On Friday, January 23, 2015 01:24:46 AM Anton Khalikov wrote:
> Hello everyone
>
> I wonder if there are any plans to add ipv6 support to ipt_ACCOUNT? I
> know there is shiny new nfacct tool but it is useless when it comes to
> task to count traffic on per host basis on large networks. And also
> there is conntrack, but again, it becomes useless and even bottleneck
> during DDoS attacks while ipt_ACCOUNT never failed. ipt_ACCOUNT stayed
> alive and didn't eat CPU too much even when 1Gbps and 600kpps DDoS
> happened. So at the moment there is no high performance and low CPU
> usage substitution for ipt_ACCOUNT from my point of view. You guys did a
> great job and thank you for that. Would you like to continue?

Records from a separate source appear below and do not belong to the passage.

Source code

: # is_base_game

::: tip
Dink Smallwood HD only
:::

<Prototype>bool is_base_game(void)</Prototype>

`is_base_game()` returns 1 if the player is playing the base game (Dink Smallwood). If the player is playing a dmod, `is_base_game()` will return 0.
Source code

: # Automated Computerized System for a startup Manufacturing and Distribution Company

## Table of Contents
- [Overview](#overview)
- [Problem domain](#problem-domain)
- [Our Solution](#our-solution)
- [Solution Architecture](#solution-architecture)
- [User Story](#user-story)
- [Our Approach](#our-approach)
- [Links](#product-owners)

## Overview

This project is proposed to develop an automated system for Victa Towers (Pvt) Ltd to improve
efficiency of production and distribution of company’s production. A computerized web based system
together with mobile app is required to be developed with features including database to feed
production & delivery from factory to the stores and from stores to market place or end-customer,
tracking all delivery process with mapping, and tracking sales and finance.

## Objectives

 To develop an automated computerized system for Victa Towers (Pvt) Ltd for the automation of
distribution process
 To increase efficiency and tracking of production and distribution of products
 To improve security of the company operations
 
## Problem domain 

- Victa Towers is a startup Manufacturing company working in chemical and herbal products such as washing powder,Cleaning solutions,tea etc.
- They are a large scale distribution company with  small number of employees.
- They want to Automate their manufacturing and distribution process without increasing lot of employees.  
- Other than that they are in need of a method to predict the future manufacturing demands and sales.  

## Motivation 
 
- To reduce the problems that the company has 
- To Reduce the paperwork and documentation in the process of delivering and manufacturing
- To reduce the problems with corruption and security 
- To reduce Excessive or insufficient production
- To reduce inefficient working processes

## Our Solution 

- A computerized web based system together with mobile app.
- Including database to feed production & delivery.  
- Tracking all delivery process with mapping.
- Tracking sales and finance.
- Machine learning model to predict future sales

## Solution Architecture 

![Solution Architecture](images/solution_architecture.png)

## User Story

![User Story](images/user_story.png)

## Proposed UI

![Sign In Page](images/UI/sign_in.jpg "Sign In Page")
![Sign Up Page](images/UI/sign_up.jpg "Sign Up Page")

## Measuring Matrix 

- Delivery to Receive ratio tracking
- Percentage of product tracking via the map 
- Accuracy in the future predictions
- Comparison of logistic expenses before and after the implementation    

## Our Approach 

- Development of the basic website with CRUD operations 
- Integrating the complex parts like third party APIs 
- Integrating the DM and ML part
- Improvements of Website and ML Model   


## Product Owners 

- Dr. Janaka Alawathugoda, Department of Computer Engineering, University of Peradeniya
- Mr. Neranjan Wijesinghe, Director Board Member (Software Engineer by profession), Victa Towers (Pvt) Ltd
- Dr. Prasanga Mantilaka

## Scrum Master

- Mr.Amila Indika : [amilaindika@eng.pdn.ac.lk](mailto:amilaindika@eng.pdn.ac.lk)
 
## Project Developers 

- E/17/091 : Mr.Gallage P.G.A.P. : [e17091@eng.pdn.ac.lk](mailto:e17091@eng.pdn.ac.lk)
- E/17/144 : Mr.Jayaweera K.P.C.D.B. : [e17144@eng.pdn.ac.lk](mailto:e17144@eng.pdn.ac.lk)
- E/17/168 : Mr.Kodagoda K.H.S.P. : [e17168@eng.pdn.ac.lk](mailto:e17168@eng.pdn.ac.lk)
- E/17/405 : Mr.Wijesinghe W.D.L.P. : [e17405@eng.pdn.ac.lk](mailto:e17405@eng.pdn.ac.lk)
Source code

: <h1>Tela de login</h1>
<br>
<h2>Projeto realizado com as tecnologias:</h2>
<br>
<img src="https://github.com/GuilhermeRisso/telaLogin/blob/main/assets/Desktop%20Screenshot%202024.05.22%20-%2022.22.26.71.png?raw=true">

As I recall from looking at it and my recent experiences, iptACCOUNT will
require a serious rewrite to handle IPv6. It uses a kernel page to store stats
for an IPv4 /24 (bytes & packets; in & out). Since IPv6 addresses are
typically anywhere within a /64, that method becomes unworkable (unthinkable,
really).
Another problem is that it uses 32-bit counters. They roll over in about 34
seconds at saturated gigE speeds. At 10G speeds, they can roll over in barely
more than 3 seconds.
The last problem I can readily identify is that IPv6 uses
- link local addresses
- a prefix for DHCP-assigned addresses
- a prefix for SLAAC addresses
- possibly a prefix for private addresses
That's potentially four addresses per NIC that must be tracked.
I haven't yet thought of a way to modernize iptACCOUNT and remain efficient
That bolt of lightning over my head hasn't flashed on yet.
I seem to recall reading about ipset being enhanced to track per-address
stats. It might be efficient if it was written like the rest of ipset.
Neal
--
ipt_ACCOUNT - see http://www.intra2net.com/en/developer/ipt_ACCOUNT for details.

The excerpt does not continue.